Introduction

Histone methylation is a complex modification regulating transcription and chromatin dynamics 1, 2, 3. Methylation can occur on arginine and lysine residues in histone proteins 4. Each lysine can have three states of methylation, having one (mono), two (di), or three (tri) methyl groups covalently attached to the amine group of the lysine side chain, and arginine can be mono- or di-methylated symmetrically and asymmetrically 5. Depending on specific residues and modification states, histone methylation can activate or repress transcription.

Histone H3 lysine 9 dimethylation (H3K9me2) is an important epigenetic modification mainly localized within the silent regions of the euchromatin and associated with transcriptional silencing 6, 7, 8, 9. Three methyltransferases G9a, GLP-1 (EuHMTare), and ESET (SetDB1) have been identified to be able to catalyze the formation of H3K9me2 8, 10, 11, 12, 13, and G9a is a major histone methyltransferase for H3K9me2, because knockout of this gene in mice causes a 90% loss of H3K9me2 6, 7, 9.
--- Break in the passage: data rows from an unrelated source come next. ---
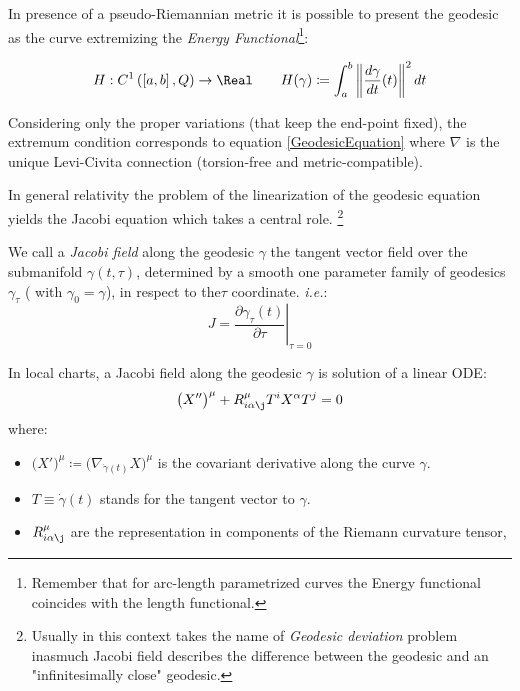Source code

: \documentclass[Main]{subfiles}
\begin{document}
	\vspace{4mm}
	In presence of a pseudo-Riemannian metric it is possible to present the geodesic %
	as the curve extremizing the \emph{Energy Functional}\footnote{Remember that for arc-length parametrized curves the Energy functional coincides with the length functional.\cite[Lemma $1.4.2$ ]{Jost2005}}:
	\begin{definition}
  	\begin{equation}\label{EnergyFunctional}
  		H: C^1\left(\left[a,b\right],Q\right) \rightarrow \Real \qquad
 		H(\gamma) \coloneqq \int_a^b \left\Vert \frac{d \gamma}{dt} (t)\right\Vert^2 dt
 	\end{equation}
\end{definition} 	
	Considering only the proper variations (that keep the end-point fixed), the extremum condition corresponds to equation \ref{GeodesicEquation} where $\nabla$ is the unique Levi-Civita connection (torsion-free and metric-compatible).

	\vspace{4mm}
	In general relativity the problem of the 
	linearization of the geodesic equation yields the Jacobi equation which takes
	 a central role. \footnote{Usually in this context takes the name of \emph{Geodesic deviation} problem\cite[pag. 46]{Wald1984} inasmuch Jacobi field describes the difference between the geodesic and an "infinitesimally close" geodesic.}
	
	\begin{definition}
	We call a \emph{Jacobi field} along the geodesic $\gamma$ the tangent vector field over the submanifold $\gamma(t,\tau)$, determined by  a smooth one parameter family of geodesics$ \gamma_\tau$ ( with $\gamma_0=\gamma$), in respect to the$\tau$ coordinate. \textit{i.e.}:
	\begin{displaymath}
	 J = \left. \frac{\partial \gamma_\tau (t)}{\partial \tau}\right\rvert_{\tau=0}
	\end{displaymath}
	\end{definition}
	
		In local charts, a Jacobi field along the geodesic $\gamma$ is solution of a linear ODE:
		\begin{equation}\label{JacobiEquationComponents}
			\big( X''\big)^\mu + R^\mu_{i \alpha \j} T^i X^\alpha T^j =0
		\end{equation}
		where:
		\begin{itemize}
			\item $\big(X'\big)^\mu \coloneqq \big( \nabla_{\dot{\gamma}(t)} X\big)^\mu$ is the covariant derivative along the curve $\gamma$.
			\item $T \equiv \dot{\gamma}(t)$ stands for the tangent vector to $\gamma$.
			\item $R^\mu_{i \alpha \j}$ are the representation in components of the Riemann curvature tensor,
		\end{itemize}
\end{document}
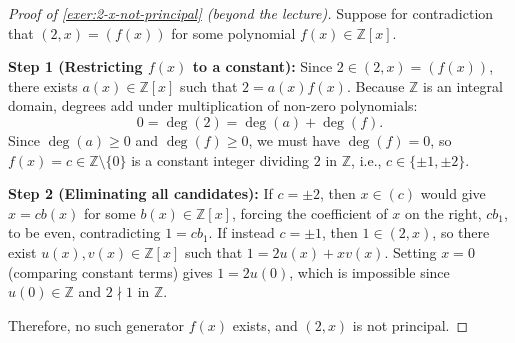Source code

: \begin{content}

\begin{proof}[Proof of \cref{exer:2-x-not-principal} (beyond the lecture)]
Suppose for contradiction that $(2, x) = (f(x))$ for some polynomial $f(x) \in \mathbb{Z}[x]$.

\textbf{Step 1 (Restricting $f(x)$ to a constant):} Since $2 \in (2, x) = (f(x))$, there exists $a(x) \in \mathbb{Z}[x]$ such that $2 = a(x) f(x)$. Because $\mathbb{Z}$ is an integral domain, degrees add under multiplication of non-zero polynomials:
\[
0 = \deg(2) = \deg(a) + \deg(f).
\]
Since $\deg(a) \ge 0$ and $\deg(f) \ge 0$, we must have $\deg(f) = 0$, so $f(x) = c \in \mathbb{Z} \setminus \{0\}$ is a constant integer dividing $2$ in $\mathbb{Z}$, i.e., $c \in \{\pm 1, \pm 2\}$.

\textbf{Step 2 (Eliminating all candidates):} If $c = \pm 2$, then $x \in (c)$ would give $x = c b(x)$ for some $b(x) \in \mathbb{Z}[x]$, forcing the coefficient of $x$ on the right, $c b_1$, to be even, contradicting $1 = c b_1$. If instead $c = \pm 1$, then $1 \in (2, x)$, so there exist $u(x), v(x) \in \mathbb{Z}[x]$ such that $1 = 2 u(x) + x v(x)$. Setting $x = 0$ (comparing constant terms) gives $1 = 2 u(0)$, which is impossible since $u(0) \in \mathbb{Z}$ and $2 \nmid 1$ in $\mathbb{Z}$.

Therefore, no such generator $f(x)$ exists, and $(2, x)$ is not principal.
\end{proof}



\end{content}
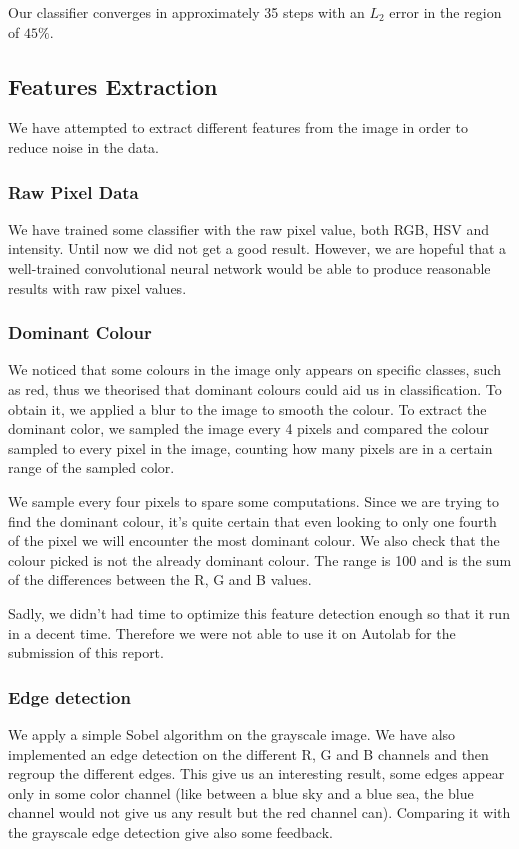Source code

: \documentclass{article} %
\begin{document}
Our classifier converges in approximately 35 steps with an $L_2$ error in the region of $45\%$.

\subsection{Features Extraction}
We have attempted to extract different features from the image in order to reduce noise in the data.

\subsubsection{Raw Pixel Data}
We have trained some classifier with the raw pixel value, both RGB, HSV and intensity. Until now we did not get a good result. However, we are hopeful that a well-trained convolutional neural network would be able to produce reasonable results with raw pixel values.

\subsubsection{Dominant Colour}
We noticed that some colours in the image only appears on specific classes, such as red, thus we theorised that dominant colours could aid us in classification. To obtain it, we applied a blur to the image to smooth the colour. To extract the dominant color, we sampled the image every 4 pixels and compared the colour sampled to every pixel in the image, counting how many pixels are in a certain range of the sampled color.

We sample every four pixels to spare some computations. Since we are trying to find the dominant colour, it's quite certain that even looking to only one fourth of the pixel we will encounter the most dominant colour. We also check that the colour picked is not the already dominant colour. The range is 100 and is the sum of the differences between the R, G and B values. 

Sadly, we didn't had time to optimize this feature detection enough so that it run in a decent time. Therefore we were not able to use it on Autolab for the submission of this report.

\subsubsection{Edge detection}
We apply a simple Sobel algorithm on the grayscale image. We have also implemented an edge detection on the different R, G and B channels and then regroup the different edges. This give us an interesting result, some edges appear only in some color channel (like between a blue sky and a blue sea, the blue channel would not give us any result but the red channel can). Comparing it with the grayscale edge detection give also some feedback.
\end{document}
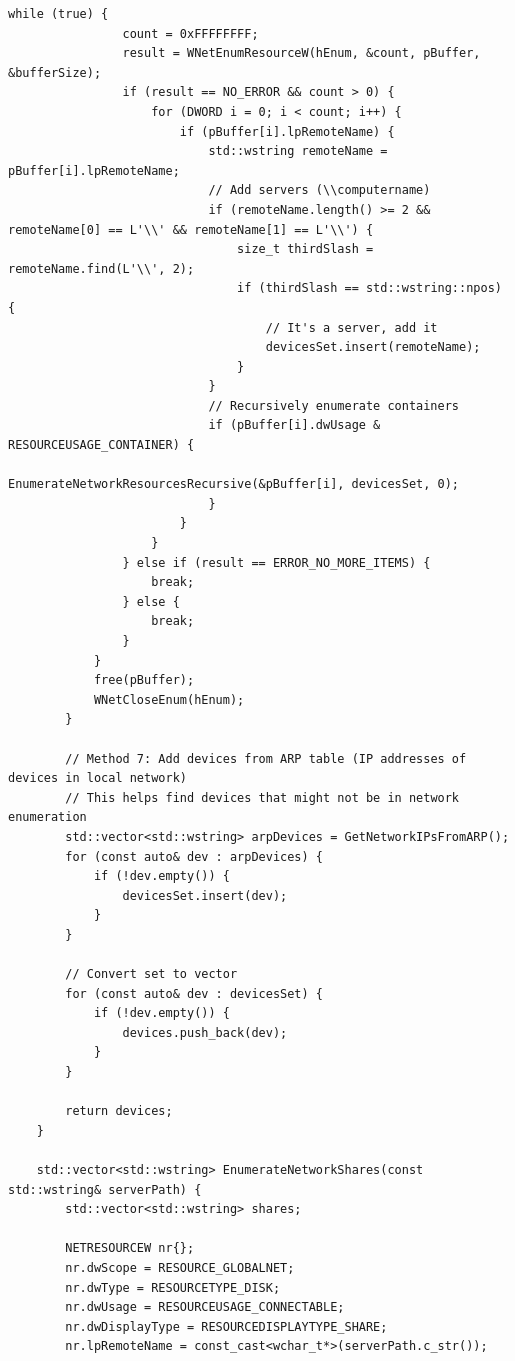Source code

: \begin{lstlisting}[style=CodeListing]
            while (true) {
                count = 0xFFFFFFFF;
                result = WNetEnumResourceW(hEnum, &count, pBuffer, &bufferSize);
                if (result == NO_ERROR && count > 0) {
                    for (DWORD i = 0; i < count; i++) {
                        if (pBuffer[i].lpRemoteName) {
                            std::wstring remoteName = pBuffer[i].lpRemoteName;
                            // Add servers (\\computername)
                            if (remoteName.length() >= 2 && remoteName[0] == L'\\' && remoteName[1] == L'\\') {
                                size_t thirdSlash = remoteName.find(L'\\', 2);
                                if (thirdSlash == std::wstring::npos) {
                                    // It's a server, add it
                                    devicesSet.insert(remoteName);
                                }
                            }
                            // Recursively enumerate containers
                            if (pBuffer[i].dwUsage & RESOURCEUSAGE_CONTAINER) {
                                EnumerateNetworkResourcesRecursive(&pBuffer[i], devicesSet, 0);
                            }
                        }
                    }
                } else if (result == ERROR_NO_MORE_ITEMS) {
                    break;
                } else {
                    break;
                }
            }
            free(pBuffer);
            WNetCloseEnum(hEnum);
        }
        
        // Method 7: Add devices from ARP table (IP addresses of devices in local network)
        // This helps find devices that might not be in network enumeration
        std::vector<std::wstring> arpDevices = GetNetworkIPsFromARP();
        for (const auto& dev : arpDevices) {
            if (!dev.empty()) {
                devicesSet.insert(dev);
            }
        }
        
        // Convert set to vector
        for (const auto& dev : devicesSet) {
            if (!dev.empty()) {
                devices.push_back(dev);
            }
        }
        
        return devices;
    }
    
    std::vector<std::wstring> EnumerateNetworkShares(const std::wstring& serverPath) {
        std::vector<std::wstring> shares;
        
        NETRESOURCEW nr{};
        nr.dwScope = RESOURCE_GLOBALNET;
        nr.dwType = RESOURCETYPE_DISK;
        nr.dwUsage = RESOURCEUSAGE_CONNECTABLE;
        nr.dwDisplayType = RESOURCEDISPLAYTYPE_SHARE;
        nr.lpRemoteName = const_cast<wchar_t*>(serverPath.c_str());
        

\end{lstlisting}
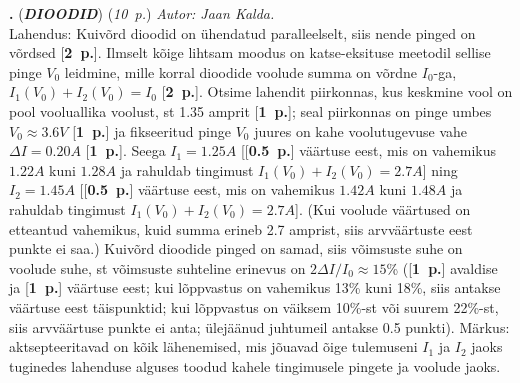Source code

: \documentclass[12pt,a5paper]{article}
\newcommand{\numb}[1]{\vspace{5pt}\textbf{\large #1}}
\newcommand{\nimi}[1]{(\textsl{\small #1})}
\newcommand{\punktid}[1]{(\emph{#1~p.})}
\newcounter{ylesanne}
\newcommand{\yl}[1]{\addtocounter{ylesanne}{1}\numb{\theylesanne.} \nimi{\bf{#1}} \newblock{}}
\newcommand{\pp}[1]{[\textbf{#1~p.}]}
\newcommand{\autor}[1]{\emph{ Autor: #1.\\}}
\begin{document}
\yl{DIOODID} \punktid{10} \autor{Jaan Kalda}
Lahendus: Kuivõrd dioodid on ühendatud paralleelselt, siis nende pinged on võrdsed  \pp{2}. Ilmselt kõige lihtsam moodus on katse-eksituse meetodil sellise pinge $V_0$ leidmine, mille korral dioodide voolude summa on võrdne $I_0$-ga, $I_1(V_0)+I_2(V_0)=I_0$  \pp{2}. Otsime lahendit piirkonnas, kus keskmine vool on pool vooluallika voolust, st 1.35 amprit  \pp{1}; seal piirkonnas on pinge umbes $V_0\approx \SI{3.6}V$ \pp{1} ja fikseeritud pinge $V_0$ juures on kahe voolutugevuse vahe $\Delta I = \SI {0.20}A$  \pp{1}. Seega $I_1=\SI{1.25}A$ [\pp{0.5} väärtuse eest, mis on vahemikus $\SI{1.22}A$ kuni $\SI{1.28}A$  ja rahuldab tingimust $I_1(V_0)+I_2(V_0)=\SI{2.7}A$] ning $I_2=\SI{1.45}A$ [\pp{0.5} väärtuse eest, mis on vahemikus $\SI{1.42}A$ kuni $\SI{1.48}A$ ja rahuldab tingimust $I_1(V_0)+I_2(V_0)=\SI{2.7}A$]. (Kui voolude väärtused on etteantud vahemikus, kuid summa erineb 2.7 amprist, siis arvväärtuste eest punkte ei saa.) Kuivõrd dioodide pinged on samad, siis võimsuste suhe on voolude suhe, st võimsuste suhteline erinevus on $2\Delta I/I_0\approx 15$\%  (\pp{1} avaldise ja \pp{1} väärtuse eest; kui lõppvastus on vahemikus 13\% kuni 18\%, siis antakse väärtuse eest täispunktid; kui lõppvastus on väiksem 10\%-st või suurem 22\%-st, siis arvväärtuse punkte ei anta; ülejäänud juhtumeil antakse 0.5 punkti). Märkus: aktsepteeritavad on kõik lähenemised, mis jõuavad õige tulemuseni $I_1$ ja $I_2$ jaoks tuginedes lahenduse alguses toodud kahele tingimusele pingete ja voolude jaoks.
\end{document}
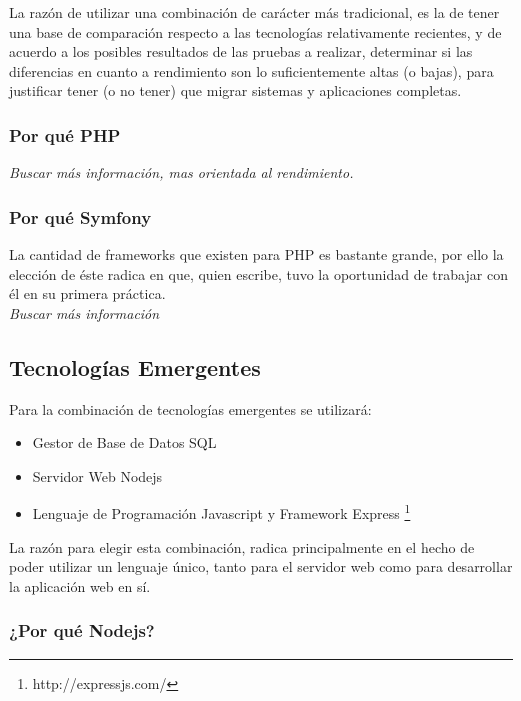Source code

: La razón de utilizar una combinación de carácter más tradicional, es la de tener una base 
de comparación respecto a las tecnologías relativamente recientes, y de acuerdo a los
posibles resultados de las pruebas a realizar, determinar si las diferencias en cuanto a 
rendimiento son lo suficientemente altas (o bajas), para justificar tener (o no tener) que 
migrar sistemas y aplicaciones completas.\\


\subsubsection{Por qué PHP}
\textit{Buscar más información, mas orientada al rendimiento.}


\subsubsection{Por qué Symfony}

La cantidad de frameworks que existen para PHP es bastante grande, por ello la elección de éste 
radica en que, quien escribe, tuvo la oportunidad de trabajar con él en su primera práctica.\\

\textit{Buscar más información}

\subsection{Tecnologías Emergentes}

Para la combinación de tecnologías emergentes se utilizará:

\begin{itemize}
 \item Gestor de Base de Datos SQL
 \item Servidor Web Nodejs
 \item Lenguaje de Programación Javascript y Framework Express \footnote{http://expressjs.com/}
\end{itemize}

La razón para elegir esta combinación, radica principalmente en el hecho de poder utilizar
un lenguaje único, tanto para el servidor web como para desarrollar la aplicación web en sí.\\




\subsubsection{¿Por qué Nodejs?}

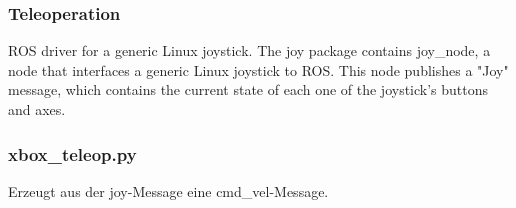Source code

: \begin{comment}
--------------------------------------------------------------------------------
- http://wiki.ros.org/teleop_twist_joy
- http://yardbot.ca/2014/10/writing-custom-joystick-teleop-node-ros/

<node pkg="joy" type="joy_node" name="joy_node" output="screen">
	<param name="dev" type="string" value="/dev/input/js0" />
</node>

Published Topics
- joy (joy/Joy): Outputs the joystick state.
- joy (sensor_msgs/Joy): Outputs the joystick state.

Parameters
~dev (string, default: /dev/input/js0): Linux joystick device from which to read joystick events.
~autorepeat_rate (double, default: 0.0 (disabled)): Rate in Hz at which a joystick that has a non-changing state will resend the previously sent message.

\end{comment}
\subsubsection{Teleoperation}


ROS driver for a generic Linux joystick. The joy package contains joy\_node, a node that interfaces a generic Linux joystick to ROS. This node publishes a "Joy" message, which contains the current state of each one of the joystick's buttons and axes.





\begin{comment}
--------------------------------------------------------------------------------
rospy.Subscriber('joy', Joy, callback)

# TurtleSim commands
# http://wiki.ros.org/ROS/Tutorials/UnderstandingTopics
pub = rospy.Publisher('/cmd_vel', Twist, queue_size=60)
\end{comment}
\subsubsection{xbox\_teleop.py}

Erzeugt aus der joy-Message eine cmd\_vel-Message.





\begin{comment}
--------------------------------------------------------------------------------
A ROS driver for the SICK TiM series of laser scanners.
Auslesen des 2D-LiDAR-Sensors und erstellen einer 
TIM571-2050101 (P/N 1075091); frequency: 15 Hz, angular resolution: 0.333°, range: 25m; see sick_tim571_2050101.launch

scan (sensor_msgs/LaserScan): The published laser scans.

~frame_id (str, default: laser): The TF frame in which laser scans will be returned.
\end{comment}
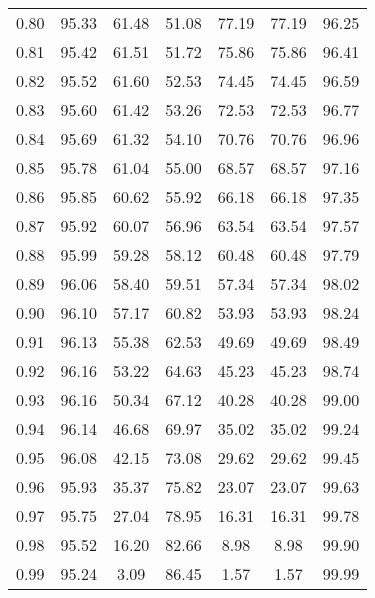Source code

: \begin{tabular}{|c|c|c|c|c|c|c|}
      0.80 &     95.33 &     61.48 &      51.08 &   77.19 &      77.19 &         96.25 \\
      0.81 &     95.42 &     61.51 &      51.72 &   75.86 &      75.86 &         96.41 \\
      0.82 &     95.52 &     61.60 &      52.53 &   74.45 &      74.45 &         96.59 \\
      0.83 &     95.60 &     61.42 &      53.26 &   72.53 &      72.53 &         96.77 \\
      0.84 &     95.69 &     61.32 &      54.10 &   70.76 &      70.76 &         96.96 \\
      0.85 &     95.78 &     61.04 &      55.00 &   68.57 &      68.57 &         97.16 \\
      0.86 &     95.85 &     60.62 &      55.92 &   66.18 &      66.18 &         97.35 \\
      0.87 &     95.92 &     60.07 &      56.96 &   63.54 &      63.54 &         97.57 \\
      0.88 &     95.99 &     59.28 &      58.12 &   60.48 &      60.48 &         97.79 \\
      0.89 &     96.06 &     58.40 &      59.51 &   57.34 &      57.34 &         98.02 \\
      0.90 &     96.10 &     57.17 &      60.82 &   53.93 &      53.93 &         98.24 \\
      0.91 &     96.13 &     55.38 &      62.53 &   49.69 &      49.69 &         98.49 \\
      0.92 &     96.16 &     53.22 &      64.63 &   45.23 &      45.23 &         98.74 \\
      0.93 &     96.16 &     50.34 &      67.12 &   40.28 &      40.28 &         99.00 \\
      0.94 &     96.14 &     46.68 &      69.97 &   35.02 &      35.02 &         99.24 \\
      0.95 &     96.08 &     42.15 &      73.08 &   29.62 &      29.62 &         99.45 \\
      0.96 &     95.93 &     35.37 &      75.82 &   23.07 &      23.07 &         99.63 \\
      0.97 &     95.75 &     27.04 &      78.95 &   16.31 &      16.31 &         99.78 \\
      0.98 &     95.52 &     16.20 &      82.66 &    8.98 &       8.98 &         99.90 \\
      0.99 &     95.24 &      3.09 &      86.45 &    1.57 &       1.57 &         99.99 \\
\bottomrule
\end{tabular}
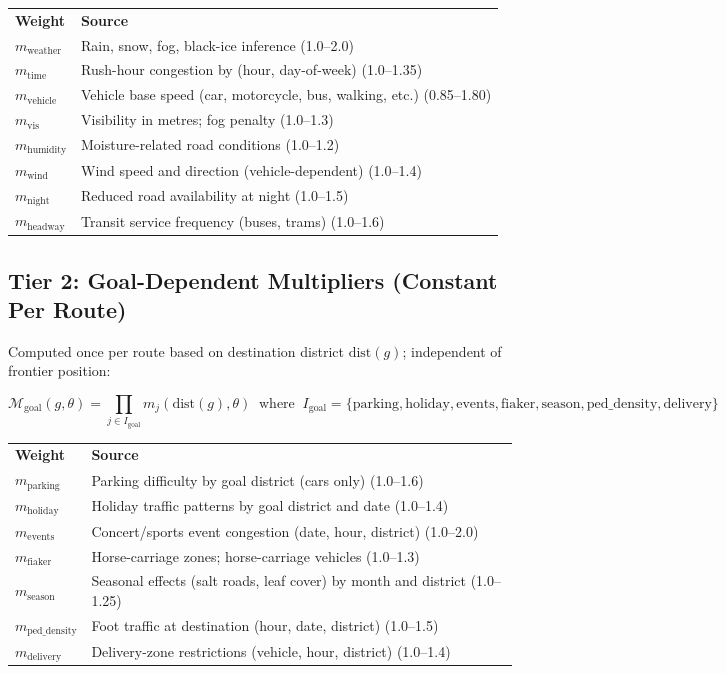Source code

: \documentclass[12pt,a4paper]{article}
\newcommand{\M}{\mathcal{M}}
\begin{document}
\begin{center}
\begin{tabular}{ll}
\textbf{Weight} & \textbf{Source} \\
$m_{\text{weather}}$ & Rain, snow, fog, black-ice inference (1.0–2.0) \\
$m_{\text{time}}$ & Rush-hour congestion by (hour, day-of-week) (1.0–1.35) \\
$m_{\text{vehicle}}$ & Vehicle base speed (car, motorcycle, bus, walking, etc.) (0.85–1.80) \\
$m_{\text{vis}}$ & Visibility in metres; fog penalty (1.0–1.3) \\
$m_{\text{humidity}}$ & Moisture-related road conditions (1.0–1.2) \\
$m_{\text{wind}}$ & Wind speed and direction (vehicle-dependent) (1.0–1.4) \\
$m_{\text{night}}$ & Reduced road availability at night (1.0–1.5) \\
$m_{\text{headway}}$ & Transit service frequency (buses, trams) (1.0–1.6) \\
\end{tabular}
\end{center}

\subsection*{Tier 2: Goal-Dependent Multipliers (Constant Per Route)}

Computed once per route based on destination district $\text{dist}(g)$; independent of frontier position:

\[
\M_{\text{goal}}(g, \theta) = \prod_{j \in I_{\text{goal}}} m_j(\text{dist}(g), \theta) \;\; \text{where} \;\; I_{\text{goal}} = \{\text{parking}, \text{holiday}, \text{events}, \text{fiaker}, \text{season}, \text{ped\_density}, \text{delivery}\}
\]

\begin{center}
\begin{tabular}{ll}
\textbf{Weight} & \textbf{Source} \\
$m_{\text{parking}}$ & Parking difficulty by goal district (cars only) (1.0–1.6) \\
$m_{\text{holiday}}$ & Holiday traffic patterns by goal district and date (1.0–1.4) \\
$m_{\text{events}}$ & Concert/sports event congestion (date, hour, district) (1.0–2.0) \\
$m_{\text{fiaker}}$ & Horse-carriage zones; horse-carriage vehicles (1.0–1.3) \\
$m_{\text{season}}$ & Seasonal effects (salt roads, leaf cover) by month and district (1.0–1.25) \\
$m_{\text{ped\_density}}$ & Foot traffic at destination (hour, date, district) (1.0–1.5) \\
$m_{\text{delivery}}$ & Delivery-zone restrictions (vehicle, hour, district) (1.0–1.4) \\
\end{tabular}
\end{center}
\end{document}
Histone methylation can be reversed by histone demethylases. LSD1 is the first histone demethylase identified, which can remove di- and mono-methylation from H3K4 using an amine oxidase reaction 14. Subsequently, a JmjC-domain-containing protein was identified to possess histone demethylase activity, and the JmjC domain was shown as a demethylase signature motif 15. This class of enzymes catalyzes demethylation by a hydroxylation reaction and requires both iron and α-ketoglutarate as cofactors.

In eukaryotes, rRNA is an essential component of the ribosome and the genes are tandemly arrayed in hundreds to thousands of copies within nucleolus organizer regions 16. The nascent rRNA transcripts are synthesized in the nucleolus and the transcription is regulated at two levels: by controlling the number of rRNA genes in on or off state and by regulating the transcriptional activity of the active ones. Several regulatory elements upstream of the transcript start site, including the gene promoter, the spacer promoter, and the repetitive enhancer element, play key roles in regulating the transcription of the nascent rRNA.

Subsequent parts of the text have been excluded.